= Exercise =
Type out the entries again, matching each one exactly.

..............................

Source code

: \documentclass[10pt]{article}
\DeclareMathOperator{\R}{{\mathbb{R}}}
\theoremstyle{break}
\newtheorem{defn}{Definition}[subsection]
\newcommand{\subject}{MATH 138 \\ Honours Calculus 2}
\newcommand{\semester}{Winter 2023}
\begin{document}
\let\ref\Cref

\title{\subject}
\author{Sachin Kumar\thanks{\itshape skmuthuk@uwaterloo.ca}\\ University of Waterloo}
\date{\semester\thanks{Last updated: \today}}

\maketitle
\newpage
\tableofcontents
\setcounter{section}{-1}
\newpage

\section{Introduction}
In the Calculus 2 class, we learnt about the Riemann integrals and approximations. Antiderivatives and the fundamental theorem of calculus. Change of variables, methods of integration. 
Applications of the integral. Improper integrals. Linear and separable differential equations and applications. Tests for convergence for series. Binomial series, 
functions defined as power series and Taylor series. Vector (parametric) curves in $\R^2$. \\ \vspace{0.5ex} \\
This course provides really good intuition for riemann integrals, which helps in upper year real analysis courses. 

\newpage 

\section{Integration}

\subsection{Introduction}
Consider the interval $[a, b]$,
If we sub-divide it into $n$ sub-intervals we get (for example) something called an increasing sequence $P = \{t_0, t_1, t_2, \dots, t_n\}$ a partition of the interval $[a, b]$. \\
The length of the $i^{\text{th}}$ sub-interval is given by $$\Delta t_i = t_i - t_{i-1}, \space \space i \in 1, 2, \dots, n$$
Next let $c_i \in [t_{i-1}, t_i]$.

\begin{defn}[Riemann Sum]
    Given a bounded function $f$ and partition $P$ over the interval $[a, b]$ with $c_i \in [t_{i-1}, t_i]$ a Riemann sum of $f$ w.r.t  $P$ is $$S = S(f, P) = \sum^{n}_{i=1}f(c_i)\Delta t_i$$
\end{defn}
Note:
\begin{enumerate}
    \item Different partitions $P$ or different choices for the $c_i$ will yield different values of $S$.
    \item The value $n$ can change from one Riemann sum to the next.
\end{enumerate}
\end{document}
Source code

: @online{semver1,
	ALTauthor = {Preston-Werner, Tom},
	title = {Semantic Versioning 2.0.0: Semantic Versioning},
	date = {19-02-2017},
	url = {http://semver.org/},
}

..............................

= Output of the exercise =
Source code

: \documentclass[10pt]{article}
\DeclareMathOperator{\R}{{\mathbb{R}}}
\theoremstyle{break}
\newtheorem{defn}{Definition}[subsection]
\newcommand{\subject}{MATH 138 \\ Honours Calculus 2}
\newcommand{\semester}{Winter 2023}
\begin{document}
\let\ref\Cref

\title{\subject}
\author{Sachin Kumar\thanks{\itshape skmuthuk@uwaterloo.ca}\\ University of Waterloo}
\date{\semester\thanks{Last updated: \today}}

\maketitle
\newpage
\tableofcontents
\setcounter{section}{-1}
\newpage

\section{Introduction}
In the Calculus 2 class, we learnt about the Riemann integrals and approximations. Antiderivatives and the fundamental theorem of calculus. Change of variables, methods of integration. 
Applications of the integral. Improper integrals. Linear and separable differential equations and applications. Tests for convergence for series. Binomial series, 
functions defined as power series and Taylor series. Vector (parametric) curves in $\R^2$. \\ \vspace{0.5ex} \\
This course provides really good intuition for riemann integrals, which helps in upper year real analysis courses. 

\newpage 

\section{Integration}

\subsection{Introduction}
Consider the interval $[a, b]$,
If we sub-divide it into $n$ sub-intervals we get (for example) something called an increasing sequence $P = \{t_0, t_1, t_2, \dots, t_n\}$ a partition of the interval $[a, b]$. \\
The length of the $i^{\text{th}}$ sub-interval is given by $$\Delta t_i = t_i - t_{i-1}, \space \space i \in 1, 2, \dots, n$$
Next let $c_i \in [t_{i-1}, t_i]$.

\begin{defn}[Riemann Sum]
    Given a bounded function $f$ and partition $P$ over the interval $[a, b]$ with $c_i \in [t_{i-1}, t_i]$ a Riemann sum of $f$ w.r.t  $P$ is $$S = S(f, P) = \sum^{n}_{i=1}f(c_i)\Delta t_i$$
\end{defn}
Note:
\begin{enumerate}
    \item Different partitions $P$ or different choices for the $c_i$ will yield different values of $S$.
    \item The value $n$ can change from one Riemann sum to the next.
\end{enumerate}
\end{document}
Source code

: @online{semver1,
	ALTauthor = {Preston-Werner, Tom},
	title = {Semantic Versioning 2.0.0: Semantic Versioning},
	date = {19-02-2017},
	url = {http://semver.org/},
}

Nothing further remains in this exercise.